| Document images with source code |
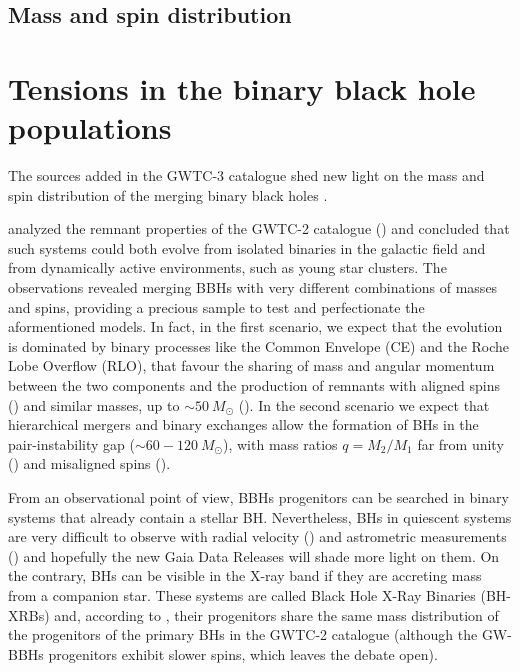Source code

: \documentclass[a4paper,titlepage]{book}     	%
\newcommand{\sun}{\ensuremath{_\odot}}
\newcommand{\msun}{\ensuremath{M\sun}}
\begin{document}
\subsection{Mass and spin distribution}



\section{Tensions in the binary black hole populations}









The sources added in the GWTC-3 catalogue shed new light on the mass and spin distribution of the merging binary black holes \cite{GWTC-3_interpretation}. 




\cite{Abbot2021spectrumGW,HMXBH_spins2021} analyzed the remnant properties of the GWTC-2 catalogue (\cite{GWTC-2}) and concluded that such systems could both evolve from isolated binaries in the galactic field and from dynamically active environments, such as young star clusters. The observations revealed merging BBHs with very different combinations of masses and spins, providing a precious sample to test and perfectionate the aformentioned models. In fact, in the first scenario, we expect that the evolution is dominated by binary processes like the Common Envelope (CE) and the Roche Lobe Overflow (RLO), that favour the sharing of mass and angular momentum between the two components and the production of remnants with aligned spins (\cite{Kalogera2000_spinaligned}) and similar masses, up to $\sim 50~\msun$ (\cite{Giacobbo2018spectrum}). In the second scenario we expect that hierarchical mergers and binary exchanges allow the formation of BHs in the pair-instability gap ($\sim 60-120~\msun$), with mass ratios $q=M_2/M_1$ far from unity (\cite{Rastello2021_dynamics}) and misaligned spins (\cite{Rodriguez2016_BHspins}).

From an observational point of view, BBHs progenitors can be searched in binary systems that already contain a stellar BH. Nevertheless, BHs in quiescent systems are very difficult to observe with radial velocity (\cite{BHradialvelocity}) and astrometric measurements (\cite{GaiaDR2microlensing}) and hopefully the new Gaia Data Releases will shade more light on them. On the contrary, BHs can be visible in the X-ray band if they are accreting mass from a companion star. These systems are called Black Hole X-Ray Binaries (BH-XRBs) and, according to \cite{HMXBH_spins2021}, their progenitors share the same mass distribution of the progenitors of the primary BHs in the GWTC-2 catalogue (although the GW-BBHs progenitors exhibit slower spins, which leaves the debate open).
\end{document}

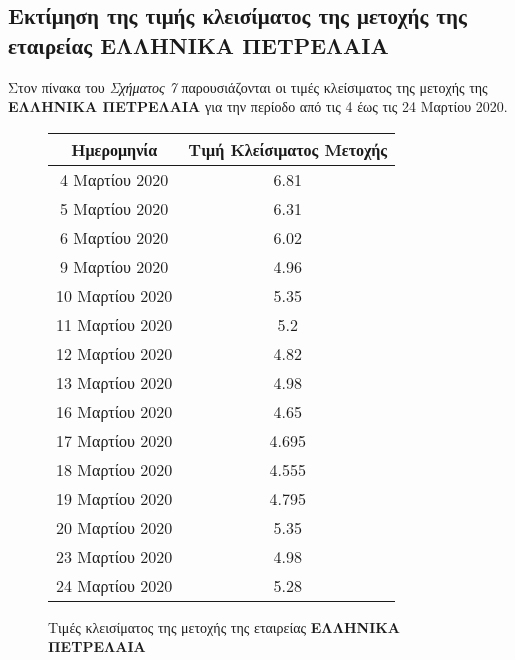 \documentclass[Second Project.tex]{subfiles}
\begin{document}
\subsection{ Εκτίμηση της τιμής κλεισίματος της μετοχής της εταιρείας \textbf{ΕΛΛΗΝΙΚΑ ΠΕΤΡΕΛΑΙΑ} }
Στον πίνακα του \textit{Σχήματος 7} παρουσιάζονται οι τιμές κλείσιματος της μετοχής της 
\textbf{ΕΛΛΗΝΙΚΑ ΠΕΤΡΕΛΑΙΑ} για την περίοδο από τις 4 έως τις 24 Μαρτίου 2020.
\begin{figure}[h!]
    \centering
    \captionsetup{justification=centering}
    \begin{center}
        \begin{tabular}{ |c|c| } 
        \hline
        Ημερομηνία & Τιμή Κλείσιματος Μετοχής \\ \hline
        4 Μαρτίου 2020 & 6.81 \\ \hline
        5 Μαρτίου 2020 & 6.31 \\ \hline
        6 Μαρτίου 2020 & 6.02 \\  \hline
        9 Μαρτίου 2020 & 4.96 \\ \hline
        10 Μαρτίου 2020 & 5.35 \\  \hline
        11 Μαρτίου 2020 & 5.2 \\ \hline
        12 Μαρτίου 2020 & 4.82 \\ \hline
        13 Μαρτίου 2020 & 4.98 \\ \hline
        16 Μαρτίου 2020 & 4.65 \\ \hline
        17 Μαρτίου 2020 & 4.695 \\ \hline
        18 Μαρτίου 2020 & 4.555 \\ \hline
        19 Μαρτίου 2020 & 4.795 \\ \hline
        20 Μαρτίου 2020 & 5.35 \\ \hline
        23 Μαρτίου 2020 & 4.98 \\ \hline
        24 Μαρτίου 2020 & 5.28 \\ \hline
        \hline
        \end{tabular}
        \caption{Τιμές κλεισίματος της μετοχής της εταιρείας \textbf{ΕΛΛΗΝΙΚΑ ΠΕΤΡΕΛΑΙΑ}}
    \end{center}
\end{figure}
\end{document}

| Assigned task |
Lines holding the string "subsection" must be copied out of the entries above.

| The completed task |
\subsection{Mass and spin distribution}
\subsection{ Εκτίμηση της τιμής κλεισίματος της μετοχής της εταιρείας \textbf{ΕΛΛΗΝΙΚΑ ΠΕΤΡΕΛΑΙΑ} }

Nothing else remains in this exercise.